Reference data 112 may be defined for the content portion of identifiers 110 by clustering (see block 304). In an example embodiment, the reference data 112 may be the reference fingerprint collection 222, such that one or more reference fingerprints are selected for each digital audio track from the master fingerprint collection 214. An example embodiment of clustering is described in greater detail below.

At decision block 306, a determination may be made as to whether another content portion is available. If another content portion is available, the method 300 may access the identifiers 110 for another content portion (e.g., another digital audio track) of the digital content 104 at block 308 and return to block 304. If another content portion is not available (e.g., all digital audio tracks have been accessed) at decision block 306, the method 300 may publish the reference data 112 at block 310 and then terminate. In an example embodiment, publishing the reference data 112 may include publishing the reference fingerprint collection 222 to the recognition server 208.

In an example embodiment, the reference data 112 may be indexed at block 310, such that the reference data 112 may be made for search inquiries of the reference data 112.

Referring to FIG. 4, an example clustering method 400 to provide the reference data 112 for identification of the digital content 104 is illustrated. The clustering method 400 may include an input set 402, an output set 418, a distance function 404, a distance threshold 406, three example tables 410, 412, 414 and a sequence of operations 408 for creating the tables 410, 412, 414 and deriving the output set 418 from the input set 402. It will however be appreciated that other embodiments of the clustering method 400 may include additional components and/or different components. For example, conceptual use of the three tables 410, 412, 414 is illustrated to show the retention of information used in deriving the output set 416 and may not be used in some embodiments. The elements of the input set 402 and output set 418 may be arbitrary data. In an example embodiment, the elements may all be of the same type, and within the domain of the distance function 404. The input set 402 may, for example, be determined by performing a TOC search to identify all instances of a single digital audio track.

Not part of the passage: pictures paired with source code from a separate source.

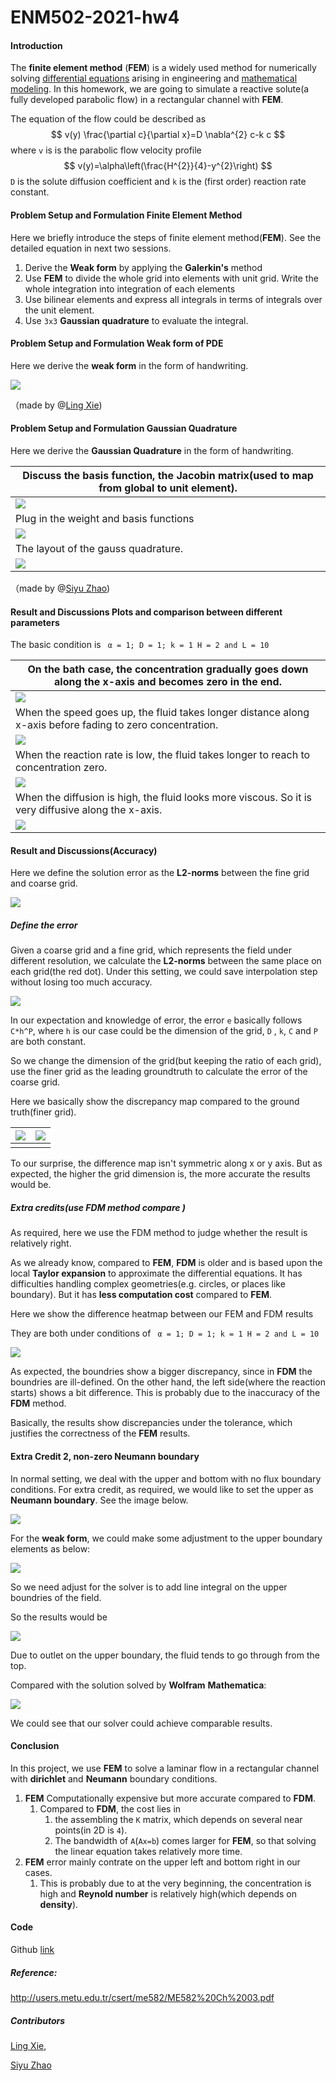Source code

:# ENM502-2021-hw4
#### Introduction

The **finite element method** (**FEM**) is a widely used method for numerically solving [differential equations](https://en.wikipedia.org/wiki/Differential_equation) arising in engineering and [mathematical modeling](https://en.wikipedia.org/wiki/Mathematical_models). In this homework, we are going to simulate a reactive solute(a fully developed parabolic flow) in a rectangular channel with **FEM**.

The equation of the flow could be described as 
$$
v(y) \frac{\partial c}{\partial x}=D \nabla^{2} c-k c
$$
where `v` is is the parabolic flow velocity profile
$$
v(y)=\alpha\left(\frac{H^{2}}{4}-y^{2}\right)
$$
`D` is the solute diffusion coefficient and `k` is the (first order) reaction rate constant. 

#### Problem Setup and Formulation Finite Element Method

Here we briefly introduce the steps of finite element method(**FEM**). See the detailed equation in next two sessions.

1. Derive the **Weak form** by applying the **Galerkin's** method
2. Use **FEM** to divide the whole grid into elements with unit grid. Write the whole integration into integration of each elements
3. Use bilinear elements and express all integrals in terms of integrals over the unit element.
4. Use `3x3` **Gaussian quadrature** to evaluate the integral.

#### Problem Setup and Formulation Weak form of PDE

Here we derive the **weak form** in the form of handwriting.

![](./results/deduction/weak_form.jpg)

（made by @[Ling Xie](https://github.com/Jack12xl))

#### Problem Setup and Formulation Gaussian Quadrature

Here we derive the **Gaussian Quadrature** in the form of handwriting.

| Discuss the basis function, the Jacobin matrix(used to map from global to unit element). |
| ------------------------------------------------------------ |
| ![](./results/deduction/1.png)                               |
| Plug in the weight and basis functions                       |
| ![](./results/deduction/2.png)                               |
| The layout of the gauss quadrature.                          |
| ![](./results/deduction/3.png)                               |

（made by @[Siyu Zhao](https://github.com/siyuzhao98))

#### Result and Discussions Plots and comparison between different parameters

The basic condition is ` α = 1; D = 1; k = 1 H = 2 and L = 10`

| On the bath case, the concentration gradually goes down along the x-axis and becomes zero in the end. |
| ------------------------------------------------------------ |
| ![](./results/alpha1/c.png)                                  |
| When the speed goes up, the fluid takes longer distance along x-axis before fading to zero concentration. |
| ![](./results/alpha10/c.png)                                 |
| When the reaction rate is low, the fluid takes longer to reach to concentration zero. |
| ![](./results/k_0_1/c.png)                                   |
| When the diffusion is high, the fluid looks more viscous. So it is very diffusive along the x-axis. |
| ![](./results/D_100/c.png)                                   |

#### Result and Discussions(Accuracy)

Here we define the solution error as the **L2-norms** between the fine grid and coarse grid.

![](./results/err/coarseFine.jpg)

##### Define the error

Given a coarse grid and a fine grid, which represents the field under different resolution, we calculate the **L2-norms** between the same place on each grid(the red dot). Under this setting, we could save interpolation step without losing too much accuracy.

![](./results/err/err.png)

In our expectation and knowledge of error, the error `e` basically follows `C*h^P`, where `h` is our case could be the dimension of the grid, `D` , `k`, `C` and `P` are both constant. 

So we change the dimension of the grid(but keeping the ratio of each grid), use the finer grid as the leading groundtruth to calculate the error of the coarse grid.  



Here we basically show the discrepancy map compared to the ground truth(finer grid).

| ![](./results/err/cf_51_26.png) | ![](./results/err/cf_101_51.png) |
| ------------------------------- | -------------------------------- |
|                                 |                                  |

To our surprise, the difference map isn't symmetric along x or y axis. But as expected, the higher the grid dimension is, the more accurate the results would be.

##### Extra credits(use FDM method compare )

As required, here we use the FDM method to judge whether the result is relatively right.

As we already know, compared to **FEM**, **FDM** is older and is based upon the local **Taylor expansion** to approximate the differential equations. It has difficulties handling complex geometries(e.g. circles, or places like boundary). But it has **less computation cost** compared to **FEM**.

Here we show the difference heatmap between our FEM and FDM results

They are both under conditions of ` α = 1; D = 1; k = 1 H = 2 and L = 10`

![](./results/alpha10/fdm_err.png)



As expected, the boundries show a bigger discrepancy, since in **FDM** the boundries are ill-defined. On the other hand, the left side(where the reaction starts) shows a bit difference. This is probably due to the inaccuracy of the **FDM** method. 

Basically, the results show discrepancies under the tolerance, which justifies the correctness of the **FEM** results. 

#### Extra Credit 2, non-zero Neumann boundary

In normal setting, we deal with the upper and bottom with no flux boundary conditions. For extra credit, as required, we would like to set the upper as **Neumann boundary**. See the image below.

![](./results/extra/q.jpg)

For the **weak form**, we could make some adjustment to the upper boundary elements as below:

![](./results/extra/weak_form.jpg)

So we need adjust for the solver is to add line integral on the upper boundries of the field. 

So the results would be

![](./results/extra/ec.png)

Due to outlet on the upper boundary, the fluid tends to go through from the top.

Compared with the solution solved by **Wolfram** **Mathematica**:

![](./results/extra/mathematica.jpg)

We could see that our solver could achieve comparable results.

#### Conclusion

In this project, we use **FEM** to solve a laminar flow in a rectangular channel with **dirichlet** and **Neumann**  boundary conditions.

1. **FEM** Computationally expensive but more accurate compared to **FDM**. 
   1. Compared to **FDM**, the cost  lies in 
      1. the assembling the `K` matrix, which depends on several near points(in 2D is `4`).
      2. The bandwidth of `A`(`Ax=b`) comes larger for **FEM**, so that  solving the linear equation takes relatively more time.
2. **FEM** error mainly contrate on the upper left and bottom right in our cases.
   1. This is probably due to at the very beginning, the concentration is high and **Reynold number** is relatively high(which depends on **density**). 

#### Code

Github [link](https://github.com/Jack12xl/ENM502-2021-hw4)

##### Reference:

http://users.metu.edu.tr/csert/me582/ME582%20Ch%2003.pdf

##### Contributors

[Ling Xie](https://github.com/Jack12xl),

[Siyu Zhao](https://github.com/siyuzhao98)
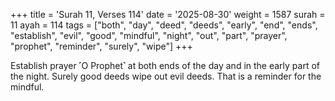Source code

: +++
title = 'Surah 11, Verses 114'
date = '2025-08-30'
weight = 1587
surah = 11
ayah = 114
tags = ["both", "day", "deed", "deeds", "early", "end", "ends", "establish", "evil", "good", "mindful", "night", "out", "part", "prayer", "prophet", "reminder", "surely", "wipe"]
+++

Establish prayer ˹O Prophet˺ at both ends of the day and in the early part of the night. Surely good deeds wipe out evil deeds. That is a reminder for the mindful.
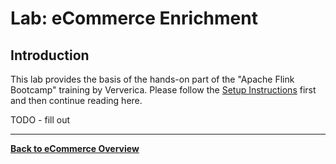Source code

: <!--
Licensed to the Apache Software Foundation (ASF) under one
or more contributor license agreements.  See the NOTICE file
distributed with this work for additional information
regarding copyright ownership.  The ASF licenses this file
to you under the Apache License, Version 2.0 (the
"License"); you may not use this file except in compliance
with the License.  You may obtain a copy of the License at

  http://www.apache.org/licenses/LICENSE-2.0

Unless required by applicable law or agreed to in writing,
software distributed under the License is distributed on an
"AS IS" BASIS, WITHOUT WARRANTIES OR CONDITIONS OF ANY
KIND, either express or implied.  See the License for the
specific language governing permissions and limitations
under the License.
-->

# Lab: eCommerce Enrichment

## Introduction

This lab provides the basis of the hands-on part of the "Apache Flink Bootcamp"
training by Ververica. Please follow the [Setup Instructions](../../README.md#setup-your-development-environment) first
and then continue reading here.

TODO - fill out

-----

[**Back to eCommerce Overview**](../README.md)
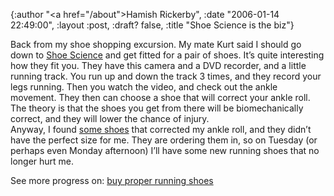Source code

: {:author "<a href=\"/about\">Hamish Rickerby</a>", :date "2006-01-14 22:49:00", :layout :post, :draft? false, :title "Shoe Science is the biz"}

<div><div><p>Back from my shoe shopping excursion.  My mate Kurt said I should go down to <a href="http://www.shoescience.co.nz/">Shoe Science</a> and get fitted for a pair of shoes.  It&#8217;s quite interesting how they fit you.  They have this camera and a DVD recorder, and a little running track.  You run up and down the track 3 times, and they record your legs running.  Then you watch the video, and check out the ankle movement.  They then can choose a shoe that will correct your ankle roll.  The theory is that the shoes you get from there will be biomechanically correct, and they will lower the chance of injury.<br />Anyway, I found <a href="http://www.brooksrunning.com/prod.php?k=23645&#38;p=BSI41166">some shoes</a> that corrected my ankle roll, and they didn&#8217;t have the perfect size for me.  They are ordering them in, so on Tuesday (or perhaps even Monday afternoon) I&#8217;ll have some new running shoes that no longer hurt me.</p></div><div>See more progress on: <a href="http://www.43things.com/people/progress/rickerbh?on=1878114">buy proper running shoes</a></div></div>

The distance function 404 may take any two elements of the input set 402 and produce a value indicating the distance between the two elements within their particular space. The distance threshold 406 may represent a distance below which two data elements can be considered functionally equivalent. Accordingly, either data elements can be used in subsequent operations without significantly affecting the results.

In an example embodiment, the distance function 404 may compute the difference between the elements of the input set 402 (e.g., reference data for a same portion of digital content and/or fingerprints for a single digital audio track) to receive a number of distances values. The distances values may be may be a relative measure that is a scalar number, where a value of zero means identical and larger than zero means more distant.

For example, the distance function 404 may include a method involving applying logarithms, geometric means, and/or arithmetic means. In an example embodiment, the distance function 404 may be an Itakura distance function (F. Itakura, Minimum Prediction Residual Principle Applied to Speech Recognition.” IEEE Transactions on Acoustics, Speech, and Signal Processing, Vol. ASSP-23, No. 1, February 1975). In some example embodiments, the distance function 404 may be a Levenshtein/edit distance function, a Euclidian distance function, a cross product distance function, or the like. It should be noted that other distance functions may also be utilized.

The distance table 410 may conceptually hold the distance values from each input element to all others input elements. It does not need to physically exist in an embodiment, but the information it contains may exist in some form. Given an input set A containing N elements, and a distance function D, the distance table 410 may look like the table 500 shown in FIG. 5. The table 500 only shows an upper triangular portion of the distance table because the example distance function 404 is symmetrical. An example distance table 600 with concrete values is shown in FIG. 6.

The match table 412 may conceptually list the number of elements whose distance from each input element is below the distance threshold 406. It does not need to physically exist in an embodiment, but the information it contains may exist in some form. The match table 412 may be derived by counting the number of entries along each row of the distance table 410 whose value is less than the distance threshold 406. An example distance table 700 with concrete values is shown in FIG. 7.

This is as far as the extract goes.